Dopo il festival si concentra su Luca Barbarossa e la sua Passame er sale, una canzone bella in romanesco, per far ritornare le persone al passato e non far dimenticare la romanita’ verace. Enzo Avitabile e Bebbe Servillo con una canzone dalle sonorina del Sud, ma a tratti la musica affonda la voce e viceversa, in toni e ritmi forse non per un sanremo, ma sicuramente un brano ricercato per cultura delle sonorita’ particolari.

Il festival poi prosegue con Max Gaze’, una bella canzone, scritta con il fratello , sonorita’ orecchiabili, e luo e’ sempre il nostro Max Gaze’ particolare nell’esibizione,  e nella sua forma creativa. La canzone funziona. Ma in sala stampa si accusa la stanchezza, ma si tiene duro tra un caffe’ e l’ascolto delle canzoni di un festival che lascera’ il segno come un fiume in piena.

Tornano sul palco Roby Facchinetti e Riccardo Fogli, si guardano i due Pooh tra di loro piu’ che in camera, e’ la loro amicizia trascinante e struggente. La canzone e’ anche bella, ma alla fine la loro storia l’hanno fatta, ma in un festival del genere non ci stanno male. L’unico festival che ha riunito i Pooh divisi.

Si riprende dalla Hunziker vestita in rosa che canta Gianna Nannini, poi inizia la gag con le donne di Napoli, un modo per portare l’azione sulle donne,  un  Flashmod per le donnne.

Entrano Ermal e Fabrizio Moro, la canzone piace.

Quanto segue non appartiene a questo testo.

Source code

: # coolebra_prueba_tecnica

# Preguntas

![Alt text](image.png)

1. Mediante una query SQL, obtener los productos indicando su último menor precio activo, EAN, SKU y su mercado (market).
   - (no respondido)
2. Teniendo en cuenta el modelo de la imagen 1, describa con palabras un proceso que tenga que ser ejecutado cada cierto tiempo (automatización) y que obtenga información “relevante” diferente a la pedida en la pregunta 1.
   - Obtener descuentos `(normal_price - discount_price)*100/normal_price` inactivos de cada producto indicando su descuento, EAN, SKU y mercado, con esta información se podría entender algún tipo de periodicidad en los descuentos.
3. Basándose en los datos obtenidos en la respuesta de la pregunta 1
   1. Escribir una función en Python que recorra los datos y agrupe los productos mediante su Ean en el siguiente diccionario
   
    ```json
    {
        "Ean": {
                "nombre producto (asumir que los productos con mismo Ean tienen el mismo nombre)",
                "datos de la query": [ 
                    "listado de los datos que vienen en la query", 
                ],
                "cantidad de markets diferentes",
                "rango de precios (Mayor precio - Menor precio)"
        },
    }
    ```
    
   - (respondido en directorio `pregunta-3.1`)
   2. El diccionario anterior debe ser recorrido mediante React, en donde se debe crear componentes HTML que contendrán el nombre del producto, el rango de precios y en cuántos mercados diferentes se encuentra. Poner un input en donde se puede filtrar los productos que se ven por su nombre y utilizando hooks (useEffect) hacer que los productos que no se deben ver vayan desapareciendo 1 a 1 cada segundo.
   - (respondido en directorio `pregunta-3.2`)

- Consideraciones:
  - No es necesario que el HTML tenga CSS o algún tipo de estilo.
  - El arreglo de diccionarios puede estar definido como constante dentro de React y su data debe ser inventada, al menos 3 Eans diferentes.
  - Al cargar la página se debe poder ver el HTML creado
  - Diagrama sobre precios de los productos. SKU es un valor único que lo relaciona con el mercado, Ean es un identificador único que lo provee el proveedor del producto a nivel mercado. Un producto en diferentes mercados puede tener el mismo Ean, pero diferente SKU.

Le discussioni, sulla canzone si feramano su un testo bellissimo. Anche loro sicuramente nel podio.

Entra Noemi con un vestito troppo scollato che fa vedere cio’ che non si dovrebbe vedere. La canzone e’ forte, bella e coinvolgente e devo dire che ha coinvolto tutti oltre la canzone.

Ecco l’ospite della serata straniero il grande, James Taylor che omaggia l’Italia con la donna in mobile poi lei Giorgia, ed e’ovazine. Racconta che gia’ nel 1968 ha conosciuto il grande festival di Sanremo, gia’ noto all’epoca.

Poi inizia con Fire and Rain una grande canzone, e qui si volta veramente alto, e’ lo spazio della carezza della sera del festival.

Poi duetta con Giorgia sulle note di You’ve got a friend, senza aggiungere, altro, momento sublime.

Poi  in scaletta arrivano i The kolors e la loro canzone ispirata alla pittrice Frida,. canzone radiofonica, il ritornello, Mai Mai Mai, entra nelle orecchie e ci rimane per molto tempo.

In ultimo Mario Biondi, voce calda, canzone, bella ma poco sarremese per noi, sara’ un successo sicuro fuori dal festival.

Poteva mancare il ricordo di Rino Gaetano? Ma certo che no, la sala stampa canta tutta, sulle note di Gianna. La prima volta che in un festival della canzone italiana si disse la parola sesso..

Un’altro momento bello e’ stato con Gino Paoli, che duetta con Baglioni, anche questo e’stato molto bello. Un festival bello lungo, troppo lungo ma bello.